Personally I'd love to go to New Zealand but can't afford it. So looks like I'm stuck here defending life liberty and pursuit of happiness. Well, that's okay too.


----------



## Rich Parsons (Jul 19, 2007)

Steel Tiger said:


> A few years ago Gore Vidal predicted that the US would become a third world country with a very good soccer team, much like Brazil. Is it possible that this is the beginning of a descent to that position?
> 
> It seems the Bush administration is determined to topple itself and alienate the rest of the world.



Maybe China and North Korea can get together and put sanctions against the USA for the Human Rights Violations.


----------



## Makalakumu (Jul 20, 2007)

I've taken a long break from posting in the study and its because of **** like this.  I have nothing that is MT safe to say about this except that I just cannot believe that people keep hoping and hoping for a better outcome then the one that is so clear.  People, if you are thinking about revolution, you need to beware so that you don't just jump on the latest bandwagon that leads to more of the same.  They control both sides.


----------



## Bob Hubbard (Jul 20, 2007)

I've avoided the study alot the last year or so.  Too many headaches here for me...too busy to keep the battle going.

As I posted the original thread here, I recalled an old post of mine.
http://www.martialtalk.com/forum/showthread.php?t=39154

I got tired of being told my sources weren't reliable, were too far left or right, or biased.  Too tired being called a traitor and disloyal by the blind.

This notice, which will be ignored by the mainstreme press, is right from the White House.  No 'artsy-fartsy' local paper, no militant group, no peacenik assembly.   Issued by the sitting president, and published on the official government website for all to read.




I love this country, and hope that November 2008 will see open and free elections and that January 2009 will see a new president sworn in, and the repealing of much of the draconian actions of the past years, and that a healing will begin.

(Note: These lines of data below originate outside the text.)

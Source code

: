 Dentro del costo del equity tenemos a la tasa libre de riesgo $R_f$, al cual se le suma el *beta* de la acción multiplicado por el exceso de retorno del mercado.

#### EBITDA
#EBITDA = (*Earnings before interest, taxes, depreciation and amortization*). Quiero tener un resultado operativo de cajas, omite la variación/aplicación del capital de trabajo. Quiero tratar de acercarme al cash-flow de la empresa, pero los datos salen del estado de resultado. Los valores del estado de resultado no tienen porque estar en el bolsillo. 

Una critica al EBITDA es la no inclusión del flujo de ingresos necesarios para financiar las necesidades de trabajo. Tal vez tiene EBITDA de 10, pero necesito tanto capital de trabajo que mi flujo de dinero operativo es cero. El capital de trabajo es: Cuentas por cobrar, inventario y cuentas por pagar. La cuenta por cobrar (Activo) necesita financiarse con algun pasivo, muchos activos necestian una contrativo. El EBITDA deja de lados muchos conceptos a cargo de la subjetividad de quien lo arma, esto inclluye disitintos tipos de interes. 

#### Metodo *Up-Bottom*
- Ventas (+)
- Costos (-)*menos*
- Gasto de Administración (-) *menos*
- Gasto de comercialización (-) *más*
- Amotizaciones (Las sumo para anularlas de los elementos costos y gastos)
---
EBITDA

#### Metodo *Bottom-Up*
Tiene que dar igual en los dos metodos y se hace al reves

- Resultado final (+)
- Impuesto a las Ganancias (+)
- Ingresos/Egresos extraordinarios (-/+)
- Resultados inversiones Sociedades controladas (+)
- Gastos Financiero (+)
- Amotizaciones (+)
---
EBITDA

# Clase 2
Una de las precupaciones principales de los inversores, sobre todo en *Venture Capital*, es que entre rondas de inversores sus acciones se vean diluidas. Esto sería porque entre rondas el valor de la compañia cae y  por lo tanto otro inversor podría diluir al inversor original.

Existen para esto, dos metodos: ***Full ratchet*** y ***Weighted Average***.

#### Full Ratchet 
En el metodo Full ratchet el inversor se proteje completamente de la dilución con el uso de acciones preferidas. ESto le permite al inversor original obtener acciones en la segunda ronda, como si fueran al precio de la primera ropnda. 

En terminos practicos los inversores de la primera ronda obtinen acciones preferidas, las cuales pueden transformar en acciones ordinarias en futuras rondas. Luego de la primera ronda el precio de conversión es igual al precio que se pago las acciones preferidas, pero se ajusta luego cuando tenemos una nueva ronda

I hope that the elections will be held, that there is no controversy blemishing it, and that we can all look back at my comments here, and laugh, together.

I'm a dreamer.


----------



## Tez3 (Jul 20, 2007)

Bob, while there are dreamers there is hope.


----------



## Andy Moynihan (Jul 20, 2007)

But the world needs dreamers too.


----------



## michaeledward (Jul 20, 2007)

Military Oath of Office

_"I,_ {insert name here}_, do solemnly swear, (or affirm), that I will support and defend the Constitution of the United States against all enemies, foreign and domestic; that I will bear true faith and allegiance to the same; that I take this obligation freely, without any mental reservation or purpose of evasion; and that I will well and faithfully discharge the duties of the office on which I am about to enter. So help me God."_ 
​One can't help but wonder what else Mr. Bush must do before he is more widely recognized as the *ENEMY OF THE CONSTITUTION*, that he is. Even today, I still get people accusing me of 'Bashing Bush'. 

House Res. 333 are articles of impeachment against Richard Cheney, put forth by Congressman and Presidential Candidate Dennis Kucinich. They deserve support.


----------



## Marginal (Jul 20, 2007)

As long as it means that the inept fools that failed to rebuild Iraq's infrastructure, and the fools who were busy losing forkliftfulls of US currency are now being slapped with this provision...


----------



## Monadnock (Jul 20, 2007)

So, as I read this "Executive Order: Blocking Property of Certain Persons Who Threaten Stabilization Efforts in Iraq", to me it means "Don't materially threaten stabilization efforts in Iraq." How many of us are doing that?

So let's say, theres a Mosque funneling money abroad to Iraq, and you are donating to the Mosque, that to me means you are all going to lose your stuff. Would that be an example?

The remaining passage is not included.